[Rendered images with source text]
== == ==

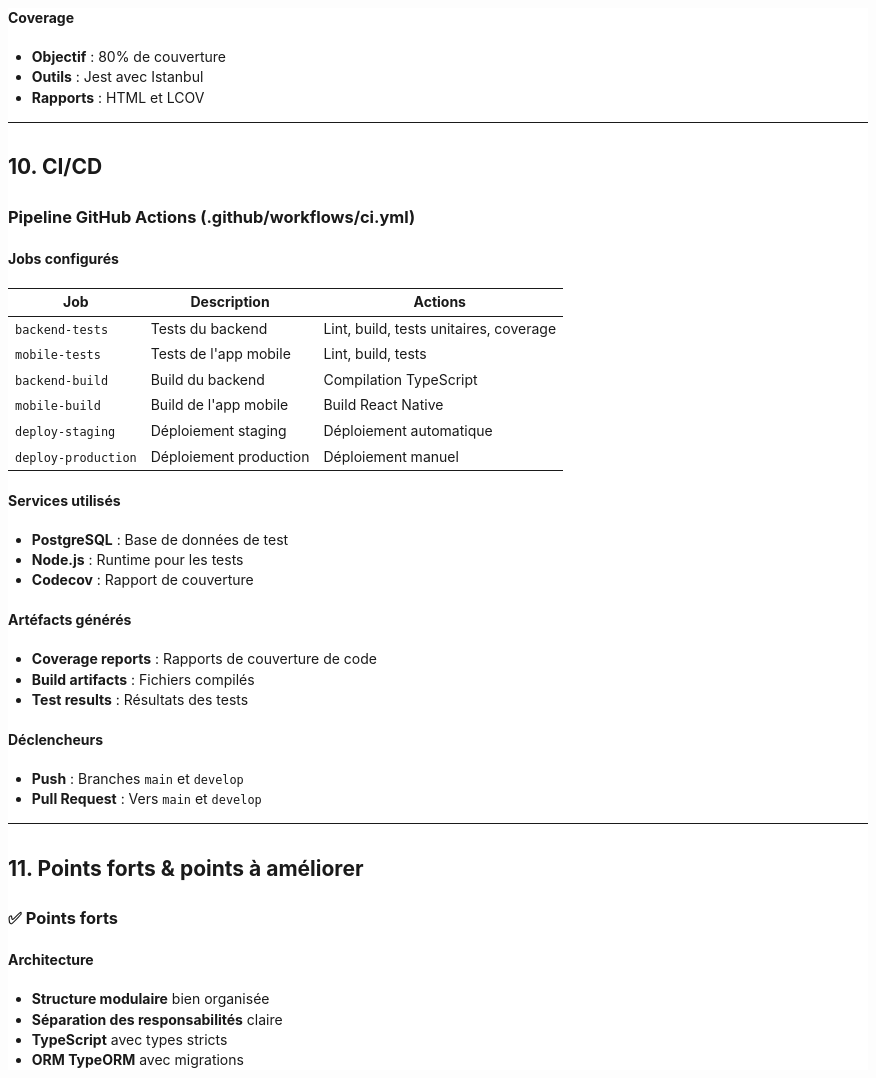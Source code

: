 #### **Coverage**
- **Objectif** : 80% de couverture
- **Outils** : Jest avec Istanbul
- **Rapports** : HTML et LCOV

---

## 10. CI/CD

### **Pipeline GitHub Actions (.github/workflows/ci.yml)**

#### **Jobs configurés**

| Job | Description | Actions |
|-----|-------------|---------|
| `backend-tests` | Tests du backend | Lint, build, tests unitaires, coverage |
| `mobile-tests` | Tests de l'app mobile | Lint, build, tests |
| `backend-build` | Build du backend | Compilation TypeScript |
| `mobile-build` | Build de l'app mobile | Build React Native |
| `deploy-staging` | Déploiement staging | Déploiement automatique |
| `deploy-production` | Déploiement production | Déploiement manuel |

#### **Services utilisés**
- **PostgreSQL** : Base de données de test
- **Node.js** : Runtime pour les tests
- **Codecov** : Rapport de couverture

#### **Artéfacts générés**
- **Coverage reports** : Rapports de couverture de code
- **Build artifacts** : Fichiers compilés
- **Test results** : Résultats des tests

#### **Déclencheurs**
- **Push** : Branches `main` et `develop`
- **Pull Request** : Vers `main` et `develop`

---

## 11. Points forts & points à améliorer

### **✅ Points forts**

#### **Architecture**
- **Structure modulaire** bien organisée
- **Séparation des responsabilités** claire
- **TypeScript** avec types stricts
- **ORM TypeORM** avec migrations
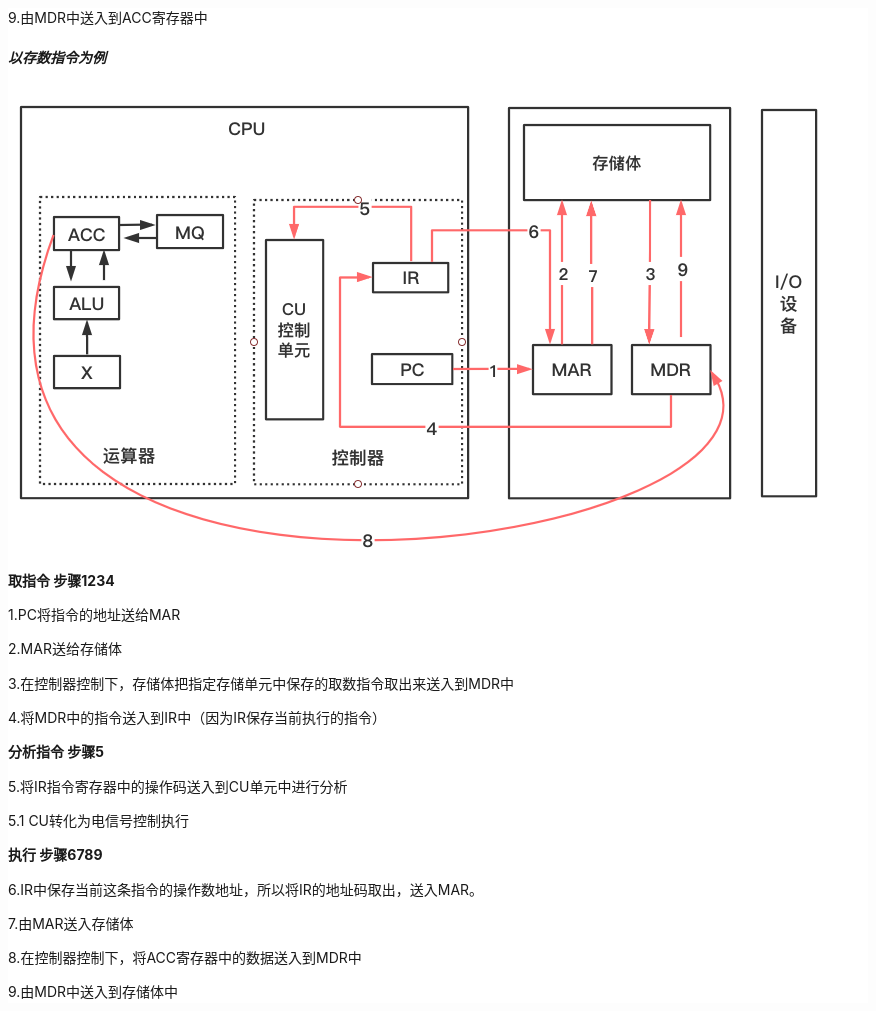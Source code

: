9.由MDR中送入到ACC寄存器中



##### 以存数指令为例

![主机完成一条指令-以存数指令为例](img/主机完成一条指令-以存数指令为例.png)

**取指令 步骤1234**

1.PC将指令的地址送给MAR

2.MAR送给存储体

3.在控制器控制下，存储体把指定存储单元中保存的取数指令取出来送入到MDR中

4.将MDR中的指令送入到IR中（因为IR保存当前执行的指令）

**分析指令 步骤5**

5.将IR指令寄存器中的操作码送入到CU单元中进行分析

5.1 CU转化为电信号控制执行

**执行 步骤6789**

6.IR中保存当前这条指令的操作数地址，所以将IR的地址码取出，送入MAR。

7.由MAR送入存储体

8.在控制器控制下，将ACC寄存器中的数据送入到MDR中

9.由MDR中送入到存储体中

== == ==

Required action: Show all lines in the entries above where the string "avec" appears.

Solution:
- **Outils** : Jest avec Istanbul
- **TypeScript** avec types stricts
- **ORM TypeORM** avec migrations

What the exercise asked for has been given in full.